[UFO Chicago] gnome-terminal problem

Brian Sobolak brian at planetshwoop.com
Thu Nov 29 20:52:16 PST 2012


On Tue, November 27, 2012 5:14 pm, Jay F Shachter wrote:
> Gentlemen:
>
> (I would write, "Ladies and Gentlemen", if there were any ladies in
> our little group, but there are none.  There are only men.  But you
> are, every one of you, in my eyes, a gentleman.)
>
> This is a recurring problem to which I have found no solution.  I
> have, in fact, mentioned it once before at one of our meetings, but I
> was given no answer, but, rather, I was told to seek my answer among
> the search engines.  There is, alas, no answer to be found among the
> search engines, nor has reading the fabulous manual brought me any
> closer to a solution.  I hope that the combined wisdom and experience
> of the readership of this mailing list will yield an answer where none
> has hitherto been found.
>
> This is the scenario: I login to m5, which is the computer on which I
> do most of my work.  There are, however, other computers in the
> Shachter Computer Labs, to which I distribute some of my work: norman,
> nomad, vaal, landru, and roc.  Thus, I run chrome on norman, and gimp
> on roc, and pidgin on nomad.  Each of those applications runs with
> DISPLAY=m5:0 so they take their keyboard and mouse input from m5 and
> draw on the m5 display, but some of the burden on the cpu and on the
> memory of m5 is reduced, in exchange for which the Xorg server on m5
> has to respond to clients communicating to it thru a TCP/IP socket
> rather than thru a local Unix-domain socket, but this is a small price
> to pay.  I also keep a gnome-terminal window up on each of those
> remote computers, with DISPLAY=m5:0, so I can execute commands on each
> of my remote computers without leaving my station in front of m5.
>
> Now suppose one of these remote machines crashes, but m5 does not.
> This happens relatively often, because m5 is on its own circuit
> breaker, whereas the other computers share a circuit breaker with
> other household applicances, and sometimes the electricity goes out on
> that circuit breaker, while the electric supply to m5 is uninterrupted.
> This is, then, what happens, after the remote machine reboots, and I
> want to re-connect to it:
>
>  $ ssh nomad
>  Warning: Permanently added 'nomad' (RSA) to the list of known hosts.
>  jay at nomad's password:
>  Last login: Tue Nov 20 15:47:03 2012 from m5
>  [jay at nomad ~]$ export DISPLAY=m5:0
>  [jay at nomad ~]$ gnome-terminal &
>  [1] 2860
>  [jay at nomad ~]$ Failed to get the session bus: Failed to connect to socket
> /tmp/dbus-VSgG90UqPG: Connection refused
>  Falling back to non-factory mode.
>  Failed to summon the GConf demon; exiting.  Failed to contact
> configuration server; some possible causes are that you need to enable
> TCP/IP networking for ORBit, or you have stale NFS locks due to a system
> crash.

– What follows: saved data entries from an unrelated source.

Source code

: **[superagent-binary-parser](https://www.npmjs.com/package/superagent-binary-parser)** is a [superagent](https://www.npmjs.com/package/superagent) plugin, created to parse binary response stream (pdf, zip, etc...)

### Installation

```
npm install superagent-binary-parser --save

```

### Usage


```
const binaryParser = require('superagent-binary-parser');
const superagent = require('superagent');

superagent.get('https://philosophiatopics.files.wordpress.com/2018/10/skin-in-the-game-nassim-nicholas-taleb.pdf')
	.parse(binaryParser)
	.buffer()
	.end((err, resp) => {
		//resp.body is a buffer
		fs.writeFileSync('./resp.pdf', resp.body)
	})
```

See http://projects.gnome.org/gconf/ for information. (Details -
> 1: Failed to get connection to session: Failed to connect to socket
> /tmp/dbus-VSgG90UqPG: Connection refused)
>
>  [1]+  Exit 1                  gnome-terminal
>
>
> If nomad (or norman, or landru, or any other computer) crashes while
> there is a gnome-terminal session running, displaying to m5:0, then I
> cannot run gnome-terminal on that machine, displaying to m5:0, after
> the remote machine reboots, unless I log out as "jay" from m5, and
> then log in again.  This is inconvenient.  There must be a way to
> clean up the traces of the previous, pre-crash gnome-terminal session
> without logging out and then logging in again on m5.  What is the way?
> (Lest you be tempted by the obvious, I did indeed connect my browser
> to http://projects.gnome.org/gconf/ for information, but found none.)
> I thank you in advance for any and all replies.
>

I think the best answer would be to improve the power. It doesn't seem
appropriate to have computers crashing because of bad circuits.

Dumb questions, which may or may not help:

- Do you have to actually reboot, or can you just log off and log on again?

- Have you investigated to see if there is still a socket open, and looked
at ways to "flush" those?  (I'm only vaguely aware of what I'm talking
about here, but if it thinks there is a connection that is stale,
"flushing" the connections might help.

- Have you tried posting this message to one of the Gnome lists?